The Michelson Interferometer for Global High-Resolution Thermospheric Imaging (MIGHTI) onboard the Ionospheric Connection Explorer (ICON) mission measures the neutral winds from 88 km to 310 km altitudes, which provides a good opportunity to investigate the vertical distribution of neutral winds, especially their vertical shears. Based on over two years data from MIGHTI/ICON, we focused on the wind vertical shears at the low F region (from 88 km to 245 km) in this study. As the green line of MIGHTI works only on the dayside, only the dayside from 0600 to 1800 local time (LT) has been considered. As a result, there were 206 and 96 orbits were identified with clear vertical shears for the meridian and zonal wind components, respectively. Interestingly, such wind vertical shears occurred not only during magnetically disturbed periods, as there were 75.73% and 78.12% orbits with vertical shears identified in the meridional and zonal wind with Kp less than 2. Dependences of the wind vertical shears on local time (LT), geographic latitude (Glat) and longitude (Glon) have been further checked, and we found that the wind vertical shears have different trends for the LT dependence, e.g., the mean altitude of meridional (zonal) wind reversed from southward to northward (westward to eastward)  is higher at dawn, and then slowly decreases toward dusk; or the mean altitude of wind reversal is higher at dusk and slowly increases towards dusk. Such two kinds of altitude trends of the wind vertical shears were also found for the dependence on Glat, but not on Glon. The mean altitudes of wind reversal are around 160 km for most of the Glon sectors, with only a slight decrease or increase at the sector where the magnetic equator is far away from the geographic equator, indicating that the ion drag should also play a role in causing the wind vertical shears.
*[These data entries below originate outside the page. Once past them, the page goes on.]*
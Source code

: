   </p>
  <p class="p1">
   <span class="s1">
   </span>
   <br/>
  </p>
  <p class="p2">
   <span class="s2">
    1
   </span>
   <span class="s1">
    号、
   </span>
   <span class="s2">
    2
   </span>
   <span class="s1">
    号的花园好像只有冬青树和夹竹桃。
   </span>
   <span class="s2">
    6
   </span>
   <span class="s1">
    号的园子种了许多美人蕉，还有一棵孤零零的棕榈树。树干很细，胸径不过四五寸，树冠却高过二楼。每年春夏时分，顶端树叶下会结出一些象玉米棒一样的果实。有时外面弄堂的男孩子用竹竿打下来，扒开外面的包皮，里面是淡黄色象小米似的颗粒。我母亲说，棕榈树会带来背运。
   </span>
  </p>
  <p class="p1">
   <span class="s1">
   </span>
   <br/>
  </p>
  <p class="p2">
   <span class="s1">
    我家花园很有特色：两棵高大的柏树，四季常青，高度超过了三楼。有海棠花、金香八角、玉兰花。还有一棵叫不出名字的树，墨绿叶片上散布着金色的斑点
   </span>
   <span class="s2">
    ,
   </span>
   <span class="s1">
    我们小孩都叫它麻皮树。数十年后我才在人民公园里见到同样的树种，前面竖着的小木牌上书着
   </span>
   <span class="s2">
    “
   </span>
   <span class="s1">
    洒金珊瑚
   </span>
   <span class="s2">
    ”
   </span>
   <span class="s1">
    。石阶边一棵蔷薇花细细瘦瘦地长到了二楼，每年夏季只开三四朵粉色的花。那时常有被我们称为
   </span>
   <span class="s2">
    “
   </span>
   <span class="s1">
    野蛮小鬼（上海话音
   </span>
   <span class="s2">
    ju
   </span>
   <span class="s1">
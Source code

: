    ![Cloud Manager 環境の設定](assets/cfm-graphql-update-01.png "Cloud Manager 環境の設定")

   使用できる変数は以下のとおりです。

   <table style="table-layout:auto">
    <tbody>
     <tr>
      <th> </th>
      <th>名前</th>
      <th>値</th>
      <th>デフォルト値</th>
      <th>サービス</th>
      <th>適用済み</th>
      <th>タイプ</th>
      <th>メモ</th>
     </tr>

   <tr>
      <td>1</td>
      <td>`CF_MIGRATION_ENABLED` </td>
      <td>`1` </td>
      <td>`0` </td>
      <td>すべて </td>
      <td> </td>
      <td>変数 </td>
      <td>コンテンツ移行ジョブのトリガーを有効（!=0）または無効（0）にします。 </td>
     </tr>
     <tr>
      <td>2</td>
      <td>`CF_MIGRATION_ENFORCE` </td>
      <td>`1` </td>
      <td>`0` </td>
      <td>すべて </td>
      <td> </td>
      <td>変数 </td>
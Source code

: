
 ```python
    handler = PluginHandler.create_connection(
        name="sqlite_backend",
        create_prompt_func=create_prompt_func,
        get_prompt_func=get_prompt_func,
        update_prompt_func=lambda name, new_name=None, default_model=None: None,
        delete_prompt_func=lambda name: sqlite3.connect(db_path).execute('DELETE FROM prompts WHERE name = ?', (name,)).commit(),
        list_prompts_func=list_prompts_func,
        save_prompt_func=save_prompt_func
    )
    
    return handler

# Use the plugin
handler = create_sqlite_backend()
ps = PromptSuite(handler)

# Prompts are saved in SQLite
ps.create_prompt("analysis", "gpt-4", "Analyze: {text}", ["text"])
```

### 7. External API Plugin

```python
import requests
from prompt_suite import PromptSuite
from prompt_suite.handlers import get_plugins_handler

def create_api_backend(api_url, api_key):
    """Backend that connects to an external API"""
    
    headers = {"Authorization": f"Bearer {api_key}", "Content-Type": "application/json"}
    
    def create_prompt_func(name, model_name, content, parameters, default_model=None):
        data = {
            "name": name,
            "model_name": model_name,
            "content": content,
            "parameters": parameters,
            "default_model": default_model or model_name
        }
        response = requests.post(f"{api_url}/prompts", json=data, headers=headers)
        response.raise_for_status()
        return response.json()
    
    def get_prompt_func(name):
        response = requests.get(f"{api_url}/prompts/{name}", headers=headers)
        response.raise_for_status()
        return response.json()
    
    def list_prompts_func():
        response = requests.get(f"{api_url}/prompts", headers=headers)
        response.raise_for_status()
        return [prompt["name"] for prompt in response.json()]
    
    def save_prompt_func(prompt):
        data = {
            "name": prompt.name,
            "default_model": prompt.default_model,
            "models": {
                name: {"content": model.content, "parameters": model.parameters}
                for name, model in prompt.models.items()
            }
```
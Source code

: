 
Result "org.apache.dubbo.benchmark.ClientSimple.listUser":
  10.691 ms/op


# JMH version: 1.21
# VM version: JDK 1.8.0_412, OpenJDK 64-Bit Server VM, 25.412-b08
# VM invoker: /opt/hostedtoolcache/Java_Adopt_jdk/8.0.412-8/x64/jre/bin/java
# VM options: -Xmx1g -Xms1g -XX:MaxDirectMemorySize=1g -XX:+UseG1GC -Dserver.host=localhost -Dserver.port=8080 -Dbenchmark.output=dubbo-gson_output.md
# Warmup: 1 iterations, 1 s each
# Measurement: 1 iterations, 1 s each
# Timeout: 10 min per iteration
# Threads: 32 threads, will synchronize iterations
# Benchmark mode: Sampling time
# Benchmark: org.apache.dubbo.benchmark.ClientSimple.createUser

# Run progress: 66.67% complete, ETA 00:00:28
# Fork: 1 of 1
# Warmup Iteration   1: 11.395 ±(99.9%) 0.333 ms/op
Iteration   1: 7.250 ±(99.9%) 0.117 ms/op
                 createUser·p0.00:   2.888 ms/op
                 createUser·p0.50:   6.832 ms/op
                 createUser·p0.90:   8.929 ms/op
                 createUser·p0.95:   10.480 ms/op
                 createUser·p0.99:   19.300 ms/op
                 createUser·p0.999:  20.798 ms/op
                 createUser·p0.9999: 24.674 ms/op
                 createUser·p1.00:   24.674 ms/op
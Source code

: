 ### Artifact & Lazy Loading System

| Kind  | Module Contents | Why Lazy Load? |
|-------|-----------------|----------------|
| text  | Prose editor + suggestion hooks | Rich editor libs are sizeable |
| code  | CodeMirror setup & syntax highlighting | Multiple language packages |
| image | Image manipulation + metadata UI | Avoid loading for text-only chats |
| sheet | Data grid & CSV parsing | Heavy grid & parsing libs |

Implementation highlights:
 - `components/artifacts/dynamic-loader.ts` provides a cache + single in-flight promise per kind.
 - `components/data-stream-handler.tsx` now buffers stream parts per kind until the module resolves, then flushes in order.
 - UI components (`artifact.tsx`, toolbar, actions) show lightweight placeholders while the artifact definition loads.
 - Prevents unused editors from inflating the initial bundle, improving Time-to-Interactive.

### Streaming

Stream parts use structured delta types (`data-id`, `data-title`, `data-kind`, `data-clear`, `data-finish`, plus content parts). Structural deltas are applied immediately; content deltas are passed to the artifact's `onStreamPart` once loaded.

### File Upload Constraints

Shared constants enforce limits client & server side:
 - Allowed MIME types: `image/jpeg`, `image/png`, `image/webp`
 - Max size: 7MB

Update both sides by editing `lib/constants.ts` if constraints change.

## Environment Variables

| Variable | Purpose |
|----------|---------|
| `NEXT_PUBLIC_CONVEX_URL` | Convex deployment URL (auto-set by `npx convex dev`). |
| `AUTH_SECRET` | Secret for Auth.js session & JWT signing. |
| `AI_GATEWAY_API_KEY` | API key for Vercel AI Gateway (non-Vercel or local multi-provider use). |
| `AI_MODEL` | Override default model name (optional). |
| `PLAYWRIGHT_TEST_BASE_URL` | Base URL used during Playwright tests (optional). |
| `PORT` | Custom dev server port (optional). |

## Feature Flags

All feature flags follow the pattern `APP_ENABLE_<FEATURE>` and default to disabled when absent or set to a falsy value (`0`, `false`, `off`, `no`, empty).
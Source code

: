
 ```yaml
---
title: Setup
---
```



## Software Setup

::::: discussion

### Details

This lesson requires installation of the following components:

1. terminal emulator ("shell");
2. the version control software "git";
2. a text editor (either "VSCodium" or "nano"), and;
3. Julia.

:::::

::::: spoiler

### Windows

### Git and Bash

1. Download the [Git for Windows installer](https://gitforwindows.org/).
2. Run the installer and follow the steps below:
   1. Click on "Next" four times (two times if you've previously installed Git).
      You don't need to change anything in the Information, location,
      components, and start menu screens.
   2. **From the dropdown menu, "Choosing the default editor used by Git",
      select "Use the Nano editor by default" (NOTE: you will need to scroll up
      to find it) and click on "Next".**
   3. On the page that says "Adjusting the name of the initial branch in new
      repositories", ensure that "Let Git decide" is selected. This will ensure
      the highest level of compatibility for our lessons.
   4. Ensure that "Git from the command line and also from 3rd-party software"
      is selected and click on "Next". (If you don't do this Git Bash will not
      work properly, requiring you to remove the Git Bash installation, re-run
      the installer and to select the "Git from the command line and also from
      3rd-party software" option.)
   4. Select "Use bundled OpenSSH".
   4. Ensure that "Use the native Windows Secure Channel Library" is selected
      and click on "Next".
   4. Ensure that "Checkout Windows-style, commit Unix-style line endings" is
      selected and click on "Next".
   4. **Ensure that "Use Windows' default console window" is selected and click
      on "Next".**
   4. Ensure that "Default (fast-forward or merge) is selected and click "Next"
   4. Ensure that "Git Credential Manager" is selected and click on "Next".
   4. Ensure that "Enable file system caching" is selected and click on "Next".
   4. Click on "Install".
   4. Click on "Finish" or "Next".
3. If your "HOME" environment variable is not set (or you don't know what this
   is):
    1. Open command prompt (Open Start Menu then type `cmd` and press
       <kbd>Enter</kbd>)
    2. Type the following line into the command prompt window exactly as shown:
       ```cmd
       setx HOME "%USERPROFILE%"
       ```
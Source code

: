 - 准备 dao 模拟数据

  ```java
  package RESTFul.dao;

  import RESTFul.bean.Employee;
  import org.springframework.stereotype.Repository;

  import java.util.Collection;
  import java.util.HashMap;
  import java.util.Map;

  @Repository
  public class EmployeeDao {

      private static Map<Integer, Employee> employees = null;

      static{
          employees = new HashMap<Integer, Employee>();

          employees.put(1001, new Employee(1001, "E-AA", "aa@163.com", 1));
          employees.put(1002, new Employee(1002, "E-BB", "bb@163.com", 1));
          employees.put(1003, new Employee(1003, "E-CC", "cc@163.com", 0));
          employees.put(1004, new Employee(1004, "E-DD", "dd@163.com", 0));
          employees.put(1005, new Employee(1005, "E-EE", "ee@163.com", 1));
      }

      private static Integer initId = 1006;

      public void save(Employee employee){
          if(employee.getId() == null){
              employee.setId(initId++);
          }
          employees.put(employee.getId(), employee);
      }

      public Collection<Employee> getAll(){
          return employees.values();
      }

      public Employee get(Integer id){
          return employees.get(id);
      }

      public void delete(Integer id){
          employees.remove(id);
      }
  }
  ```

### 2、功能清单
The relation between the wind vertical shears at E (England et al., 2022) and low F region altitudes have been further investigated. From the orbits with wind vertical shears at low F region identified, there were about 90% orbits with also wind vertical shears simultaneously observed at the E region, but the altitude trends can be the same or opposite for the vertical shears at the two regions, even for the same orbit. Such a relation suggests that the causes for wind vertical shears at the E and low F region altitudes could be different.